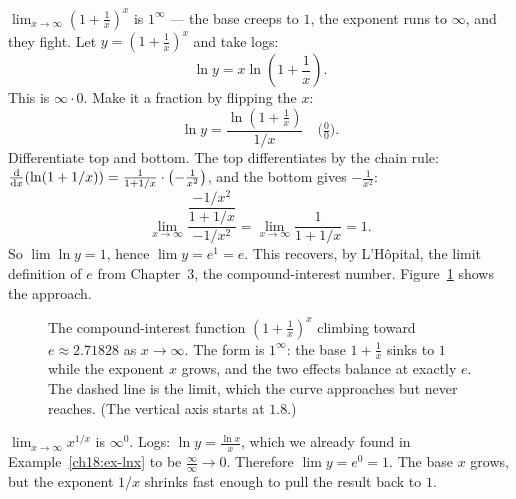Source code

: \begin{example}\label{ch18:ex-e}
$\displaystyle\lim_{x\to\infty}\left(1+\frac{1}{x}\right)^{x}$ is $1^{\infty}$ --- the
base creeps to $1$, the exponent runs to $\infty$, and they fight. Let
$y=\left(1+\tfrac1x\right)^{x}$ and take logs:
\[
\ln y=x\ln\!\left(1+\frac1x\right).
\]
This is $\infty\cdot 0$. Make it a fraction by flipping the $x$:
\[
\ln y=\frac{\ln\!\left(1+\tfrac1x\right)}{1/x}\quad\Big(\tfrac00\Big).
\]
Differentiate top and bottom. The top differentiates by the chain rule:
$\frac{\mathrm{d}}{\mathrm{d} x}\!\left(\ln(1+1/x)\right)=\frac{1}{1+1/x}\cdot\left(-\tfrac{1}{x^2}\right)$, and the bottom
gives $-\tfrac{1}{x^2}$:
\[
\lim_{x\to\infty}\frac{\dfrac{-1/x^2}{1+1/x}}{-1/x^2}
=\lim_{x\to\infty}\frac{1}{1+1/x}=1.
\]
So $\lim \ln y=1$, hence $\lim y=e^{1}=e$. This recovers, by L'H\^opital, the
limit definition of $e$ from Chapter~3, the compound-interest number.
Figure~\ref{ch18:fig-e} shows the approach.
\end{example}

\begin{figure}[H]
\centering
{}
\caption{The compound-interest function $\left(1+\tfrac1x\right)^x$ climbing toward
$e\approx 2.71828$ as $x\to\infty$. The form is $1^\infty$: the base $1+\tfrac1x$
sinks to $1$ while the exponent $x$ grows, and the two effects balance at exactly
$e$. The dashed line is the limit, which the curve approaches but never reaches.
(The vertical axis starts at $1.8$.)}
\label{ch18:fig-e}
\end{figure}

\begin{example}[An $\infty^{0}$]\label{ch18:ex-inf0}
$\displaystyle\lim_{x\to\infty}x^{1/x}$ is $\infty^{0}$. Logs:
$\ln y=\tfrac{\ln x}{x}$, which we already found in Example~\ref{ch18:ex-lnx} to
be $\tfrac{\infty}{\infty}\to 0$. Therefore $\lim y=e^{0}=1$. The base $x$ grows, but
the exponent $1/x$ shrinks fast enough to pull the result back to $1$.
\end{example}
+-------+
> [PROBLEM TO SOLVE]
Print the listing word for word, but omit the pictures.

> [OUTPUT FOR THIS EXERCISE]
Source code

: \begin{example}\label{ch18:ex-e}
$\displaystyle\lim_{x\to\infty}\left(1+\frac{1}{x}\right)^{x}$ is $1^{\infty}$ --- the
base creeps to $1$, the exponent runs to $\infty$, and they fight. Let
$y=\left(1+\tfrac1x\right)^{x}$ and take logs:
\[
\ln y=x\ln\!\left(1+\frac1x\right).
\]
This is $\infty\cdot 0$. Make it a fraction by flipping the $x$:
\[
\ln y=\frac{\ln\!\left(1+\tfrac1x\right)}{1/x}\quad\Big(\tfrac00\Big).
\]
Differentiate top and bottom. The top differentiates by the chain rule:
$\frac{\mathrm{d}}{\mathrm{d} x}\!\left(\ln(1+1/x)\right)=\frac{1}{1+1/x}\cdot\left(-\tfrac{1}{x^2}\right)$, and the bottom
gives $-\tfrac{1}{x^2}$:
\[
\lim_{x\to\infty}\frac{\dfrac{-1/x^2}{1+1/x}}{-1/x^2}
=\lim_{x\to\infty}\frac{1}{1+1/x}=1.
\]
So $\lim \ln y=1$, hence $\lim y=e^{1}=e$. This recovers, by L'H\^opital, the
limit definition of $e$ from Chapter~3, the compound-interest number.
Figure~\ref{ch18:fig-e} shows the approach.
\end{example}

\begin{figure}[H]
\centering
{}
\caption{The compound-interest function $\left(1+\tfrac1x\right)^x$ climbing toward
$e\approx 2.71828$ as $x\to\infty$. The form is $1^\infty$: the base $1+\tfrac1x$
sinks to $1$ while the exponent $x$ grows, and the two effects balance at exactly
$e$. The dashed line is the limit, which the curve approaches but never reaches.
(The vertical axis starts at $1.8$.)}
\label{ch18:fig-e}
\end{figure}

\begin{example}[An $\infty^{0}$]\label{ch18:ex-inf0}
$\displaystyle\lim_{x\to\infty}x^{1/x}$ is $\infty^{0}$. Logs:
$\ln y=\tfrac{\ln x}{x}$, which we already found in Example~\ref{ch18:ex-lnx} to
be $\tfrac{\infty}{\infty}\to 0$. Therefore $\lim y=e^{0}=1$. The base $x$ grows, but
the exponent $1/x$ shrinks fast enough to pull the result back to $1$.
\end{example}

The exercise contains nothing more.